On September 6, 2011, the Securities and Exchange Commission (SEC) announced that it would not seek either a rehearing by the Court of Appeals or an appeal to the U.S. Supreme Court of the recent decision vacating its proposed proxy access rule.1 As proposed, the rule would have required many companies to include shareholder director nominees in their proxy materials in certain circumstances.2
In announcing the SEC's decision, Chairman Mary L. Schapiro stated that she "remains committed to finding a way to make it easier for shareholders to nominate candidates to corporate boards." However, she also signaled that the SEC was unlikely to engage in a rewrite of the proxy access rules in the near future, as she has "asked the [SEC's] staff to continue reviewing the decision as well as the comments that [the SEC] previously received" so that the SEC may "carefully consider and learn from the [decision in order to] determine the best path forward." As a result, it is reasonable to assume that the SEC will not revisit mandatory proxy access for some time.

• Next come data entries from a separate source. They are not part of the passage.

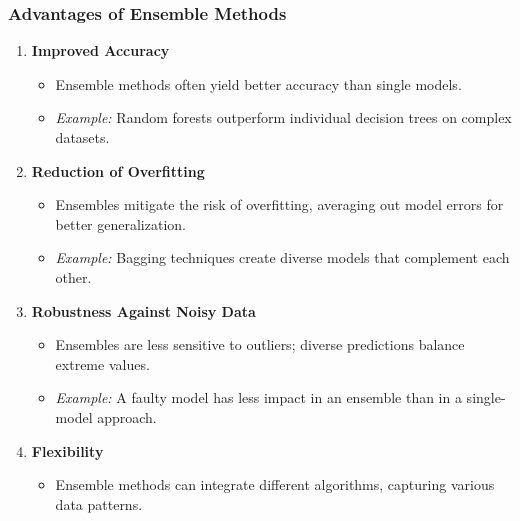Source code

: \documentclass[aspectratio=169]{beamer}
\begin{document}
\begin{frame}[fragile]
    \frametitle{Advantages of Ensemble Methods}
    \begin{enumerate}
        \item \textbf{Improved Accuracy} 
            \begin{itemize}
                \item Ensemble methods often yield better accuracy than single models.
                \item \textit{Example:} Random forests outperform individual decision trees on complex datasets.
            \end{itemize}
        
        \item \textbf{Reduction of Overfitting}
            \begin{itemize}
                \item Ensembles mitigate the risk of overfitting, averaging out model errors for better generalization.
                \item \textit{Example:} Bagging techniques create diverse models that complement each other.
            \end{itemize}

        \item \textbf{Robustness Against Noisy Data}
            \begin{itemize}
                \item Ensembles are less sensitive to outliers; diverse predictions balance extreme values.
                \item \textit{Example:} A faulty model has less impact in an ensemble than in a single-model approach.
            \end{itemize}

        \item \textbf{Flexibility}
            \begin{itemize}
                \item Ensemble methods can integrate different algorithms, capturing various data patterns.
            \end{itemize}
    \end{enumerate}
\end{frame}
\end{document}

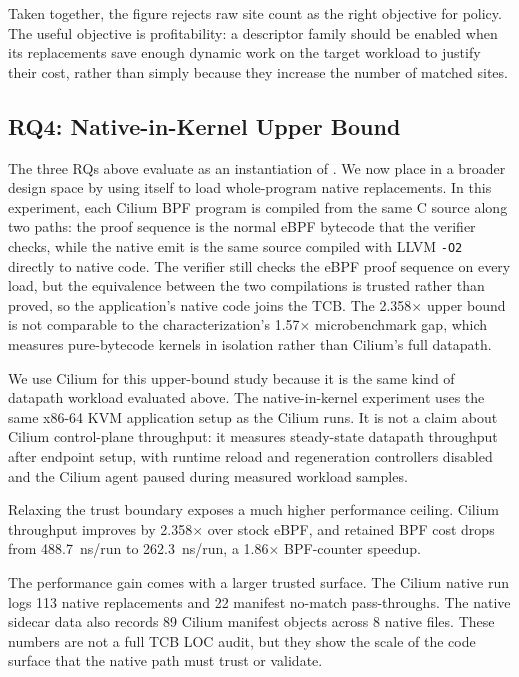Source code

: Taken together, the figure rejects raw site count as the right objective for \lang policy. The useful objective is profitability: a descriptor family should be enabled when its replacements save enough dynamic work on the target workload to justify their cost, rather than simply because they increase the number of matched sites.


\subsection{RQ4: Native-in-Kernel Upper Bound}
\label{subsec:native_upper_bound}

The three RQs above evaluate \lang as an instantiation of \tool. We now place \tool in a broader design space by using \tool itself to load whole-program native replacements. In this experiment, each Cilium BPF program is compiled from the same C source along two paths: the proof sequence is the normal eBPF bytecode that the verifier checks, while the native emit is the same source compiled with LLVM \texttt{-O2} directly to native code. The verifier still checks the eBPF proof sequence on every load, but the equivalence between the two compilations is trusted rather than proved, so the application's native code joins the TCB. The 2.358$\times$ upper bound is not comparable to the characterization's 1.57$\times$ microbenchmark gap, which measures pure-bytecode kernels in isolation rather than Cilium's full datapath.

We use Cilium for this upper-bound study because it is the same kind of datapath workload evaluated above. The native-in-kernel experiment uses the same x86-64 KVM application setup as the Cilium \lang runs. It is not a claim about Cilium control-plane throughput: it measures steady-state datapath throughput after endpoint setup, with runtime reload and regeneration controllers disabled and the Cilium agent paused during measured workload samples.

Relaxing the trust boundary exposes a much higher performance ceiling. Cilium throughput improves by 2.358$\times$ over stock eBPF, and retained BPF cost drops from 488.7~ns/run to 262.3~ns/run, a 1.86$\times$ BPF-counter speedup.

The performance gain comes with a larger trusted surface. The Cilium native run logs 113 native replacements and 22 manifest no-match pass-throughs. The native sidecar data also records 89 Cilium manifest objects across 8 native files. These numbers are not a full TCB LOC audit, but they show the scale of the code surface that the native path must trust or validate.

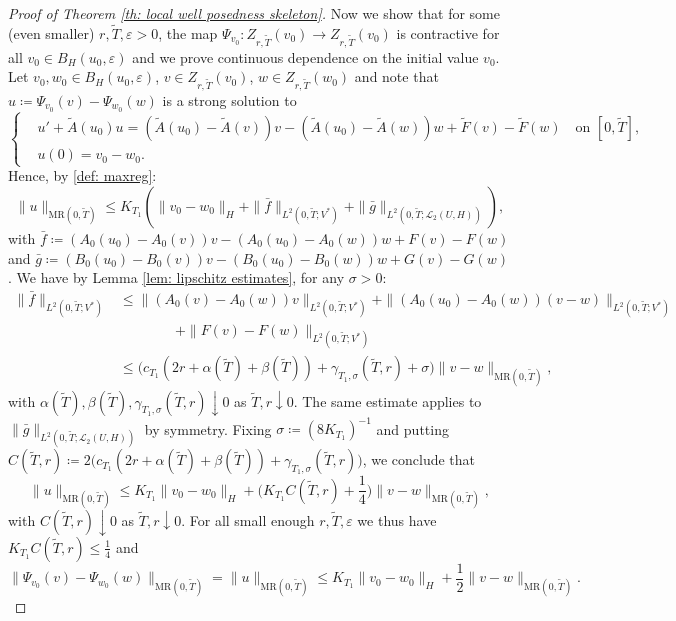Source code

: \documentclass{amsart}
\renewcommand{\MR}{\mathrm{MR}}
\newcommand{\UH}{\mathcal{L}_2(U,H)}
\newcommand{\<}{\langle}
\newcommand{\?}{\rangle}
\theoremstyle{plain}
\theoremstyle{remark}
\theoremstyle{plain}
\numberwithin{equation}{section}
\newcommand{\eps}{\varepsilon}
\begin{document}
\begin{proof}[Proof of Theorem \ref{th: local well posedness skeleton}]
Now we show that for some (even smaller) $r,\tilde{T},\eps>0$, the map $\Psi_{v_0}\colon Z_{r,\tilde{T}}(v_0)\to Z_{r,\tilde{T}}(v_0)$ is contractive for all $v_0\in B_H(u_0,\eps)$ and we prove continuous dependence on the initial value $v_0$.
Let $v_0,w_0\in B_H(u_0,\eps)$, $v\in Z_{r,\tilde{T}}(v_0)$, $w\in Z_{r,\tilde{T}}(w_0)$ and note that $u\coloneqq \Psi_{v_0}(v)-\Psi_{w_0}(w)$ is a strong solution to
\begin{equation*}
  \begin{cases}
    &u'+\tilde{A}(u_0)u=(\tilde{A}(u_0)-\tilde{A}(v))v-(\tilde{A}(u_0)-\tilde{A}(w))w+\tilde{F}(v)-\tilde{F}(w)\quad \text{on } [0,\tilde{T}],\\
    &u(0)=v_0-w_0.
  \end{cases}
\end{equation*}
Hence, by \eqref{def: maxreg}:
\[
\|u\|_{\MR(0,\tilde{T})}\leq  K_{T_1}(\|v_0-w_0\|_H+\|\bar{f}\|_{L^2(0,\tilde{T};V^*)}+\|\bar{g}\|_{L^2(0,\tilde{T};\UH)}),
\]
with $\bar{f}\coloneqq (A_0(u_0)-A_0(v))v-(A_0(u_0)-A_0(w))w + F(v)-F(w)$ and $\bar{g}\coloneqq (B_0(u_0)-B_0(v))v-(B_0(u_0)-B_0(w))w + G(v)-G(w)$. We have by Lemma \ref{lem: lipschitz estimates}, for any $\sigma>0$: 
\begin{align*}
\|\bar{f}\|_{L^2(0,\tilde{T};V^*)}&\leq \|(A_0(v)-A_0(w))v\|_{L^2(0,\tilde{T};V^*)} +\|(A_0(u_0)-A_0(w))(v-w)\|_{L^2(0,\tilde{T};V^*)}\\
&\qquad\qquad+\|F(v)-F(w)\|_{L^2(0,\tilde{T};V^*)}\\
&\leq \Big(c_{T_1}(2r+\alpha(\tilde{T})+\beta(\tilde{T}))+\gamma_{T_1,\sigma}(\tilde{T},r)+\sigma\Big)\|v-w\|_{\MR(0,\tilde{T})},
\end{align*}
with $\alpha(\tilde{T}), \beta(\tilde{T}),\gamma_{T_1,\sigma}(\tilde{T},r)\downarrow 0$ as $\tilde{T},r\downarrow 0$. The same estimate applies to $\|\bar{g}\|_{L^2(0,\tilde{T};\UH)}$ by symmetry. Fixing $\sigma\coloneqq (8K_{T_1})^{-1}$ and putting $C(\tilde{T},r)\coloneqq 2\big(c_{T_1}(2r+\alpha(\tilde{T})+\beta(\tilde{T}))+\gamma_{T_1,\sigma}(\tilde{T},r)\big)$, we conclude that
\[
\|u\|_{\MR(0,\tilde{T})}\leq K_{T_1}\|v_0-w_0\|_H+\big(K_{T_1}C(\tilde{T},r)+\frac{1}{4}\big)\|v-w\|_{\MR(0,\tilde{T})},
\]
with $C(\tilde{T},r)\downarrow0$ as $\tilde{T},r\downarrow0$.
For all small enough $r,\tilde{T},\eps$ we thus have $K_{T_1}C(\tilde{T},r)\leq \frac{1}{4}$ and
\begin{equation}\label{eq: Psi contraction}
\|\Psi_{v_0}(v)-\Psi_{w_0}(w)\|_{\MR(0,\tilde{T})}=\|u\|_{\MR(0,\tilde{T})}\leq K_{T_1}\|v_0-w_0\|_H+\frac{1}{2}\|v-w\|_{\MR(0,\tilde{T})}.

\end{equation}
\end{proof}
\end{document}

Notwithstanding its decision not to appeal, the SEC confirmed that the previously proposed amendments to Rule 14a-8—the effectiveness of which had been voluntarily stayed by the SEC pending the outcome of the litigation challenging the larger proxy access rule—would become effective on September 13, 2011, "absent further [SEC] action."3 These amendments permit eligible shareholders to include proposals regarding the adoption of proxy access procedures in a company's proxy statement through the Rule 14a-8 shareholder proposal process. As the SEC stated, through "this procedure, shareholders and companies have the opportunity to establish proxy access standards on a company-by-company basis—rather than a specified standard like that contained in" the proposed proxy access rule.